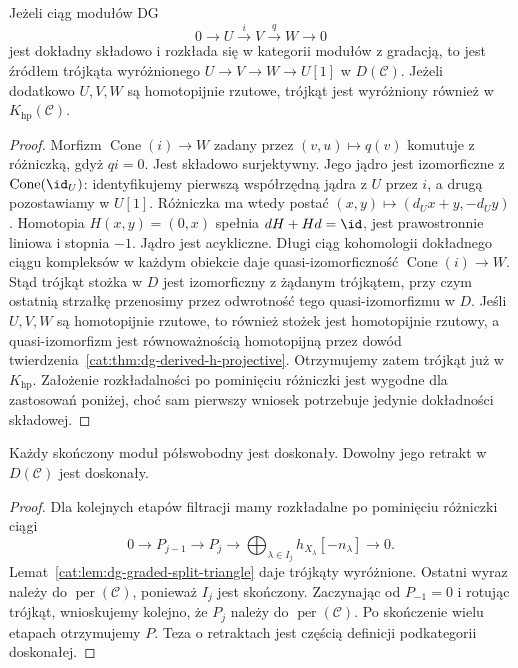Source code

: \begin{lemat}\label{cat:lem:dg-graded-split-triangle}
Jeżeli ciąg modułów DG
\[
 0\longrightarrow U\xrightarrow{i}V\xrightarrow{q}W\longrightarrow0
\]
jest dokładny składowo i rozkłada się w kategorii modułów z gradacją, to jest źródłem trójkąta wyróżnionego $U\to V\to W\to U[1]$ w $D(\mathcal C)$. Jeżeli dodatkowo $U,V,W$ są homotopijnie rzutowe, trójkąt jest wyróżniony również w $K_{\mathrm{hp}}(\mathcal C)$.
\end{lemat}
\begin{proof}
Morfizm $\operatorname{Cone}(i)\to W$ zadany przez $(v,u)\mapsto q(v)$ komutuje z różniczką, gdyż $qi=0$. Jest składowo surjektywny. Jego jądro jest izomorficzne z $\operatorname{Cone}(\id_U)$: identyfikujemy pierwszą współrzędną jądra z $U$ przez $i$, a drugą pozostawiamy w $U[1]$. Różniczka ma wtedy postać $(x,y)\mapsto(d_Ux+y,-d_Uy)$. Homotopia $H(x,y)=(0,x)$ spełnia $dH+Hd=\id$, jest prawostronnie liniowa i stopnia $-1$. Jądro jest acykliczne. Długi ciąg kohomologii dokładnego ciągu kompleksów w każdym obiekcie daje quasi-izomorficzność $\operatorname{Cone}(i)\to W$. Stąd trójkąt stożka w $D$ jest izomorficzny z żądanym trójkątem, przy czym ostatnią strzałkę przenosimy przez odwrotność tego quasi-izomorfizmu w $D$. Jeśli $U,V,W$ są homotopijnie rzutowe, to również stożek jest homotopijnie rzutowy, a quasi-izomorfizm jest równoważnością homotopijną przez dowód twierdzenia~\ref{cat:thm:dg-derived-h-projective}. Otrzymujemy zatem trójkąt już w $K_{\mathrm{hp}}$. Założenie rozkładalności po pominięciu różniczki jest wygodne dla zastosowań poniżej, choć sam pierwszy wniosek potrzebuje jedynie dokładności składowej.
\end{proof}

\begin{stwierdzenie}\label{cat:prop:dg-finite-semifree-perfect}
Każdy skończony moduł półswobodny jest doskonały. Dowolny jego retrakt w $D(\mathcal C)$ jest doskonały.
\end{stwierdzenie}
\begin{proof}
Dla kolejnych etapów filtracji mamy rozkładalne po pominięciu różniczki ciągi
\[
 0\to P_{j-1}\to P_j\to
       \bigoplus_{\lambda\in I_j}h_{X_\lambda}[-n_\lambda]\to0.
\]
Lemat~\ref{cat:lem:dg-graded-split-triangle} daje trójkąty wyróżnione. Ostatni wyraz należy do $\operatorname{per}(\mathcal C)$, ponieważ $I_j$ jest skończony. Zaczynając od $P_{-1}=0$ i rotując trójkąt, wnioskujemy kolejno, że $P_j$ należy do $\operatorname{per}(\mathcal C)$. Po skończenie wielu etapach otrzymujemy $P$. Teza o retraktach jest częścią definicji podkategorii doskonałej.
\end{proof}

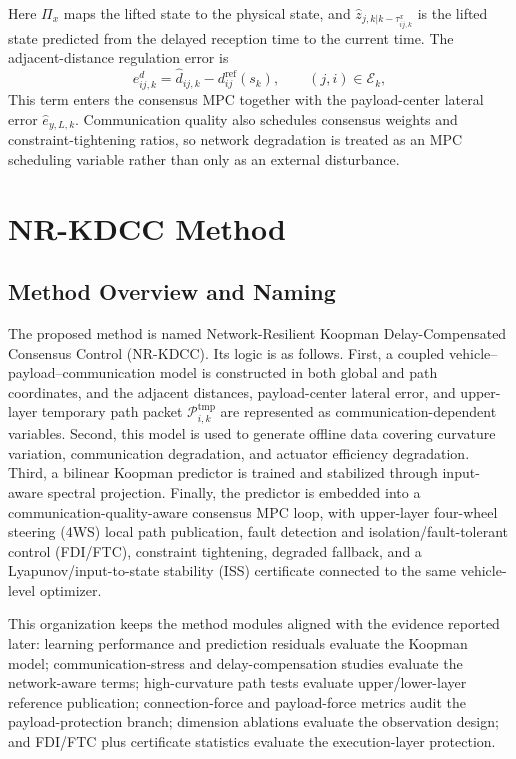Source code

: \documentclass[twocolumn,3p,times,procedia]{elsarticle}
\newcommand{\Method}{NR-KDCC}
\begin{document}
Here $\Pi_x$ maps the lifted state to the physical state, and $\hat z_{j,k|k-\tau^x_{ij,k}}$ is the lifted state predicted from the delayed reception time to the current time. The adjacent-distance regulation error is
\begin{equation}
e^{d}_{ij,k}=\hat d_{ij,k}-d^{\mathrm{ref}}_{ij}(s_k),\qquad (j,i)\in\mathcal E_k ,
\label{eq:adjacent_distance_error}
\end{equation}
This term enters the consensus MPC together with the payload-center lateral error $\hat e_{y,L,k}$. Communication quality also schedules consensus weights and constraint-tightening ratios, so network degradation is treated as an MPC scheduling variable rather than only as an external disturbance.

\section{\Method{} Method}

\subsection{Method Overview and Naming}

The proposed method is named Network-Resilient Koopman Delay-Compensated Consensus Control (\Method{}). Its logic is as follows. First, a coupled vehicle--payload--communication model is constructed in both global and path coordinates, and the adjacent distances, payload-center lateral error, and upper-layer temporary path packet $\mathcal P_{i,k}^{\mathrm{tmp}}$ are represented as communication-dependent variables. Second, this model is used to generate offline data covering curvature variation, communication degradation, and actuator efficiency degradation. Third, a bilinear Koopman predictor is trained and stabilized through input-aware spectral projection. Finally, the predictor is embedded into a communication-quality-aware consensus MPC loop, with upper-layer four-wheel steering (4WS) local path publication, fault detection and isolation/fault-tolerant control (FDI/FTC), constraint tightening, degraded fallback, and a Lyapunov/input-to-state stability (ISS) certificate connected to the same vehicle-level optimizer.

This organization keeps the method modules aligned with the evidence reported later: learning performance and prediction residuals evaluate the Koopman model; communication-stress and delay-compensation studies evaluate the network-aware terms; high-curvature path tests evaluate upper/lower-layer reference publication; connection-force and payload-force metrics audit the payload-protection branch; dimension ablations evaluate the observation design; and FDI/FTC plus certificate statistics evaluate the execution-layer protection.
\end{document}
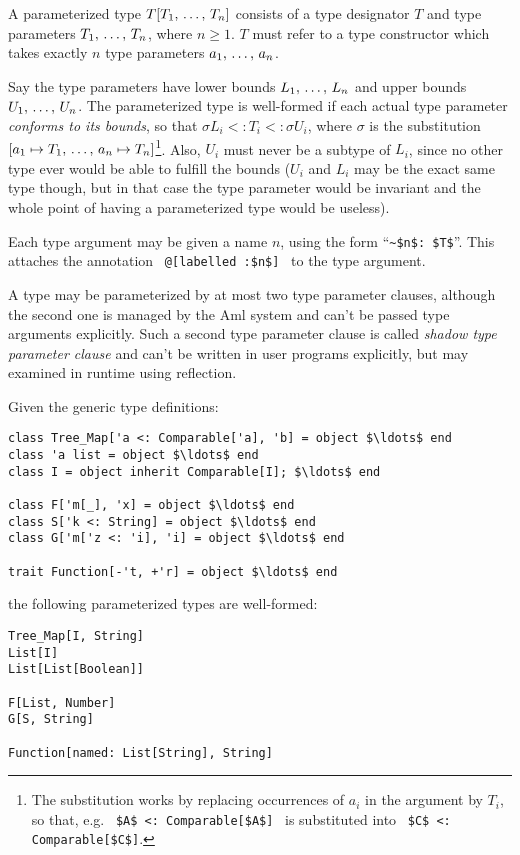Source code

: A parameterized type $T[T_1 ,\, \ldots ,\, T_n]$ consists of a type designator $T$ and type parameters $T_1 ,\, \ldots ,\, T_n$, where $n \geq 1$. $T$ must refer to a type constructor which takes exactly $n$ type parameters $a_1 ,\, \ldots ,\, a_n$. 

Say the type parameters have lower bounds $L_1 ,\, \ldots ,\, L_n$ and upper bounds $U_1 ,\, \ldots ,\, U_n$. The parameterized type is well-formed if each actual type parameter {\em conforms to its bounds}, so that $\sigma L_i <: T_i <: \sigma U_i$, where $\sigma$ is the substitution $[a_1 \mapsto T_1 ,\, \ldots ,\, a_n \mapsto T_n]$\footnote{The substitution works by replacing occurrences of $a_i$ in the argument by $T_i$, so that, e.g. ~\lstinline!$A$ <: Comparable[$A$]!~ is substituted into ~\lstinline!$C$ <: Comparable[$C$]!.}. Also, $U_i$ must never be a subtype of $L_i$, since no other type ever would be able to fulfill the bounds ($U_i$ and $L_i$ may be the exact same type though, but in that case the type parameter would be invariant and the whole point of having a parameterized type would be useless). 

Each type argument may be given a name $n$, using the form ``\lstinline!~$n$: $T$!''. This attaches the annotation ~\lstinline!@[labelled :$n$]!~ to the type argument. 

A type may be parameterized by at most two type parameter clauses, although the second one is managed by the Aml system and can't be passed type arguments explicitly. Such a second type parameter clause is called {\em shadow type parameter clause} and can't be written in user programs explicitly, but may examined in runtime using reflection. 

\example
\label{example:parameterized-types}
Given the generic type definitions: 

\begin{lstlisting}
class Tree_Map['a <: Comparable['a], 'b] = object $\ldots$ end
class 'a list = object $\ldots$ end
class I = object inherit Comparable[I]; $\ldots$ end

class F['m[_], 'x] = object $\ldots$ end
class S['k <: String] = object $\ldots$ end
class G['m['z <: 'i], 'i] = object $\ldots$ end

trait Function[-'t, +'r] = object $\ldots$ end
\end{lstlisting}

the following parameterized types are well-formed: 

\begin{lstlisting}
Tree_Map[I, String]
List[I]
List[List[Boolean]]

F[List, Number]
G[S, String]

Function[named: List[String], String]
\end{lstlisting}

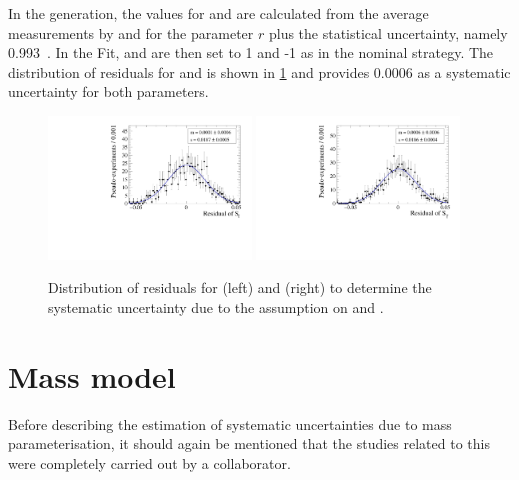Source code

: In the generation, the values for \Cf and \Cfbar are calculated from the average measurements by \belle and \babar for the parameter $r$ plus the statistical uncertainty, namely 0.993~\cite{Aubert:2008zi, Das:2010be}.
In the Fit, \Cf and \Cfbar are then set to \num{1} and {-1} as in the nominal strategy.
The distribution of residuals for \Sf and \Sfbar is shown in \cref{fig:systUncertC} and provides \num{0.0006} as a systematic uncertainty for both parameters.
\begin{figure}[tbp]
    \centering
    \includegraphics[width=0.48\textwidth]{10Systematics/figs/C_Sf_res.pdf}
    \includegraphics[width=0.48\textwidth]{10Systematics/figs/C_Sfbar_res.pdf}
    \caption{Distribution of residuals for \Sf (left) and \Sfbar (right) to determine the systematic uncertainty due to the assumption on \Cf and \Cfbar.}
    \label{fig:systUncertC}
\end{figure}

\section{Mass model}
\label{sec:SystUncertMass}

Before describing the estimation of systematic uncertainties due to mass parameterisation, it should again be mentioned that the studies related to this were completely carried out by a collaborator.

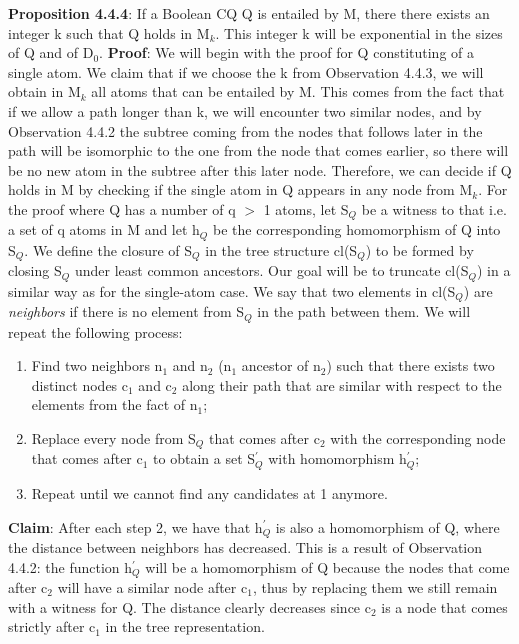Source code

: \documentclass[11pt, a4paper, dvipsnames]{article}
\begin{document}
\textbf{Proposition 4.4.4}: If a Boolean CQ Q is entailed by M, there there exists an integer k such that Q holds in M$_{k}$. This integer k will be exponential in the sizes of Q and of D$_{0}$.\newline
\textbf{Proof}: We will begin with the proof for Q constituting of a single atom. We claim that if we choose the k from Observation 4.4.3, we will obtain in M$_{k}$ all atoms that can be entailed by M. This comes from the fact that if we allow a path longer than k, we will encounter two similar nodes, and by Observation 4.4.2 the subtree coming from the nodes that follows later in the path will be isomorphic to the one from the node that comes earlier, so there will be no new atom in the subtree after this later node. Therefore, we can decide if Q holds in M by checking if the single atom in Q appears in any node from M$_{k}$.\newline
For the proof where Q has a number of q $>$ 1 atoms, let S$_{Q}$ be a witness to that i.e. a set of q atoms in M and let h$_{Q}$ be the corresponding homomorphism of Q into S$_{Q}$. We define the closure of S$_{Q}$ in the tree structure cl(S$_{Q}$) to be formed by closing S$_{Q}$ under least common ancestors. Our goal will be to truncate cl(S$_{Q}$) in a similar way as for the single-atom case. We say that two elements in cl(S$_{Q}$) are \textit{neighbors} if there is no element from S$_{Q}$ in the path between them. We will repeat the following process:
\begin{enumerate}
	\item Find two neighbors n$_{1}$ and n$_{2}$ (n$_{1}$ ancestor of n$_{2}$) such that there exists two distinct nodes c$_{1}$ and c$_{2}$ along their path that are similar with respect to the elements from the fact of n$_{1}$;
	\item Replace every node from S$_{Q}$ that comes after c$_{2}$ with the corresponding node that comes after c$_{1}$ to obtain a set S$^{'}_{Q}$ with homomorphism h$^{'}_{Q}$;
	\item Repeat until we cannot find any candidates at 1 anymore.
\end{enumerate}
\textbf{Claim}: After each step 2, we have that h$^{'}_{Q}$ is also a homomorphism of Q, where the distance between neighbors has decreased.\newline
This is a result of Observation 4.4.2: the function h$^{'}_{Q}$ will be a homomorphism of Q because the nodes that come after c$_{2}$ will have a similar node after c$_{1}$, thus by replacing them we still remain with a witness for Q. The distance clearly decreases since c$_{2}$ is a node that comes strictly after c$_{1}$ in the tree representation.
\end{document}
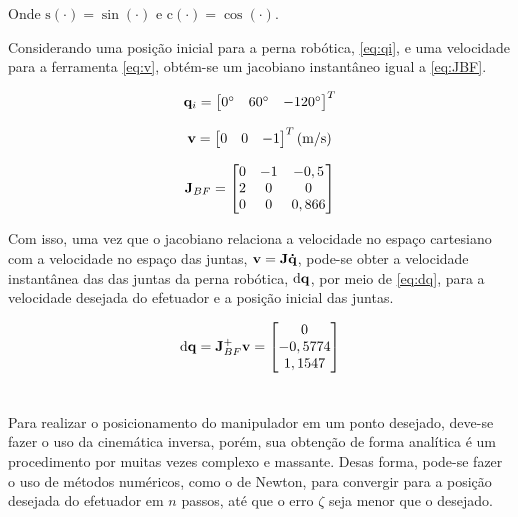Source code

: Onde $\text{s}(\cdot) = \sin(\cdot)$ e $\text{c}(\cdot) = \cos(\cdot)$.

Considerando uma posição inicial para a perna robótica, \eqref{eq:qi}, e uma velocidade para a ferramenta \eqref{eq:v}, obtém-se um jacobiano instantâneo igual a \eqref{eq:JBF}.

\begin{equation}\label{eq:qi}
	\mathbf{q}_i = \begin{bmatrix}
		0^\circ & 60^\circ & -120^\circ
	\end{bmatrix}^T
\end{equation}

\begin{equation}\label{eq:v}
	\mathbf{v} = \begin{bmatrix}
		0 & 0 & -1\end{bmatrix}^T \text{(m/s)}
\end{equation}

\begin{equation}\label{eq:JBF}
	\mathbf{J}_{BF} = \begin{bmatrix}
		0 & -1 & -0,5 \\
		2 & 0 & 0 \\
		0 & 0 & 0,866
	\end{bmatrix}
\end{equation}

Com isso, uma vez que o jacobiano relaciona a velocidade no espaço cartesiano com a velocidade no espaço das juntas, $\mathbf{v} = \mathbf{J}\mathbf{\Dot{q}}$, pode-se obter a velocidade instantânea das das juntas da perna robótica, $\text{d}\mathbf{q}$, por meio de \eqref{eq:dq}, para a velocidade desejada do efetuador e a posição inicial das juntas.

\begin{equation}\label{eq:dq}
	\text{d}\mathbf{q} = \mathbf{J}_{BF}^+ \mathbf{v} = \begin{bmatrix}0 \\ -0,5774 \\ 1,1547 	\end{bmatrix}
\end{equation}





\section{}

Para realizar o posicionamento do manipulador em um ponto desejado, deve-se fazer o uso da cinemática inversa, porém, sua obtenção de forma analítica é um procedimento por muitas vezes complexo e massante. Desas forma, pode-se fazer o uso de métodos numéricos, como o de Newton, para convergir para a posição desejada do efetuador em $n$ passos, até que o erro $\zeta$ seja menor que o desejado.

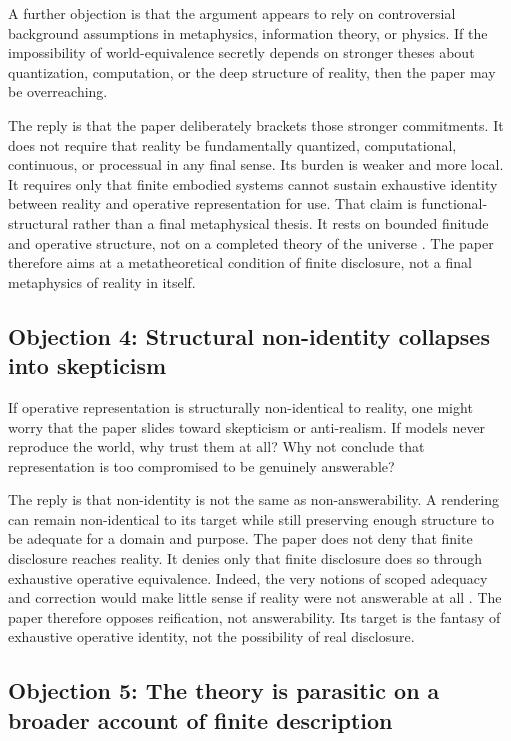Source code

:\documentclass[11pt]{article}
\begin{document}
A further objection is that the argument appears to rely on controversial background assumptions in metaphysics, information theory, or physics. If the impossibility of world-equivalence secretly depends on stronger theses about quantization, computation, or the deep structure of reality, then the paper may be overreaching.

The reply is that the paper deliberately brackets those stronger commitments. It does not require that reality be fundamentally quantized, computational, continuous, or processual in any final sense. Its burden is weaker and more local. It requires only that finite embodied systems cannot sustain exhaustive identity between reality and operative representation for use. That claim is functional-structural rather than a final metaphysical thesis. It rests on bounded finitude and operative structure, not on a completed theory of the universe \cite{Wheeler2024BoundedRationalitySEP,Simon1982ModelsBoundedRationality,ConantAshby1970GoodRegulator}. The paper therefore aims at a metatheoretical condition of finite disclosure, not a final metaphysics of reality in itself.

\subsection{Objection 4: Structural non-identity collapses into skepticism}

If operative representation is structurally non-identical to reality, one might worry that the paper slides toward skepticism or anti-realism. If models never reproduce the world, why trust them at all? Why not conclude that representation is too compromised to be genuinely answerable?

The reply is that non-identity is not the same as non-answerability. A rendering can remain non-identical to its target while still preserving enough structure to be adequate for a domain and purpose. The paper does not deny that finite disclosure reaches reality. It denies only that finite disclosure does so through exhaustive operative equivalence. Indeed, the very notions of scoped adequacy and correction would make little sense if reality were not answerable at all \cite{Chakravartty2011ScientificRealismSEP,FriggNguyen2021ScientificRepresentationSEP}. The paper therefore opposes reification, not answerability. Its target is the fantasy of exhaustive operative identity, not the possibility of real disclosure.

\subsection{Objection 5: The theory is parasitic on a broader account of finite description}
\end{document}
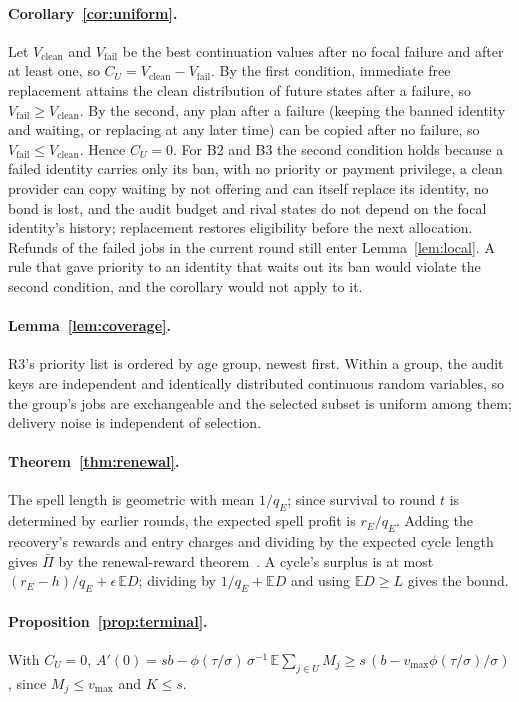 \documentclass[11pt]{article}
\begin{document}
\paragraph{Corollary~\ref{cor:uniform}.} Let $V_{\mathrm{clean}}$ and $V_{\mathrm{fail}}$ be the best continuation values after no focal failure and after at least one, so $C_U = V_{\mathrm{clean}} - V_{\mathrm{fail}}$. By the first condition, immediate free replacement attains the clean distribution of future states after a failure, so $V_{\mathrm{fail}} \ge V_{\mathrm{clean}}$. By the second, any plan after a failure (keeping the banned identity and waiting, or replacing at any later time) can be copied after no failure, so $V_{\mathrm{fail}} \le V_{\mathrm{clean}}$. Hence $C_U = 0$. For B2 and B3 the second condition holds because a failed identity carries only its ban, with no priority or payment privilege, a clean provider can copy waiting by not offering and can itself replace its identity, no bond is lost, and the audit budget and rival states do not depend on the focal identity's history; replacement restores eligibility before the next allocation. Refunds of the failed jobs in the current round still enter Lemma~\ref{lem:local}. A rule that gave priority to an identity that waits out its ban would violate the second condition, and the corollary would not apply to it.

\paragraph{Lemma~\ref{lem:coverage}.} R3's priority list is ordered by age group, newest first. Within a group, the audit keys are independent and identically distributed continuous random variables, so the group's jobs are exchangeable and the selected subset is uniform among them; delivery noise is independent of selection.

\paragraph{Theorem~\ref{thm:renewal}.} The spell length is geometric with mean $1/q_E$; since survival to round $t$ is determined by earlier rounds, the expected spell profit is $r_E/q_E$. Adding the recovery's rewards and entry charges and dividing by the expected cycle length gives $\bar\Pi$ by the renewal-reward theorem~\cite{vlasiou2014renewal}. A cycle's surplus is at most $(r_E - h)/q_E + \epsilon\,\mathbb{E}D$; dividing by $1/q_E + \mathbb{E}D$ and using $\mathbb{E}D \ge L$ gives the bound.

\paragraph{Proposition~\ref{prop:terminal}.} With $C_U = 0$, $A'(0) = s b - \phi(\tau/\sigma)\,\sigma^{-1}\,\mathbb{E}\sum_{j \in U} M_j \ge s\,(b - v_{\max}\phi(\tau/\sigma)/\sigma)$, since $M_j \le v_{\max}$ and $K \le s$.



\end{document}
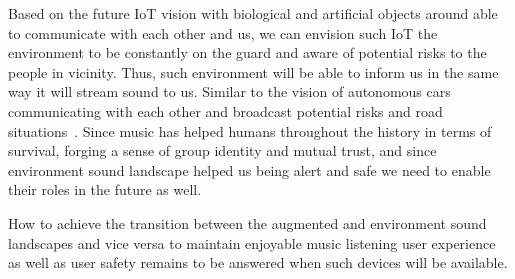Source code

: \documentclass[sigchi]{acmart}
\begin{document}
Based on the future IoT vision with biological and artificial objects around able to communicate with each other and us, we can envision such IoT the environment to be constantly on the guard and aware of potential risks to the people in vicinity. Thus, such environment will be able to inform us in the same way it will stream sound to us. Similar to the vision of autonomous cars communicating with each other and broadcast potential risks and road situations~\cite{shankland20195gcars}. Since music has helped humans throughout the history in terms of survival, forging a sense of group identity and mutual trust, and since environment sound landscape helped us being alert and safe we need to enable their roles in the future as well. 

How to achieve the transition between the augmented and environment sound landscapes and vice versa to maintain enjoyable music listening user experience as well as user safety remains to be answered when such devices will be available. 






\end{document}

What you need to do: The expected output is every line of the records in which the string "posição" appears.

Answer to the problem:
Considerando uma posição inicial para a perna robótica, \eqref{eq:qi}, e uma velocidade para a ferramenta \eqref{eq:v}, obtém-se um jacobiano instantâneo igual a \eqref{eq:JBF}.
Com isso, uma vez que o jacobiano relaciona a velocidade no espaço cartesiano com a velocidade no espaço das juntas, $\mathbf{v} = \mathbf{J}\mathbf{\Dot{q}}$, pode-se obter a velocidade instantânea das das juntas da perna robótica, $\text{d}\mathbf{q}$, por meio de \eqref{eq:dq}, para a velocidade desejada do efetuador e a posição inicial das juntas.
Para realizar o posicionamento do manipulador em um ponto desejado, deve-se fazer o uso da cinemática inversa, porém, sua obtenção de forma analítica é um procedimento por muitas vezes complexo e massante. Desas forma, pode-se fazer o uso de métodos numéricos, como o de Newton, para convergir para a posição desejada do efetuador em $n$ passos, até que o erro $\zeta$ seja menor que o desejado.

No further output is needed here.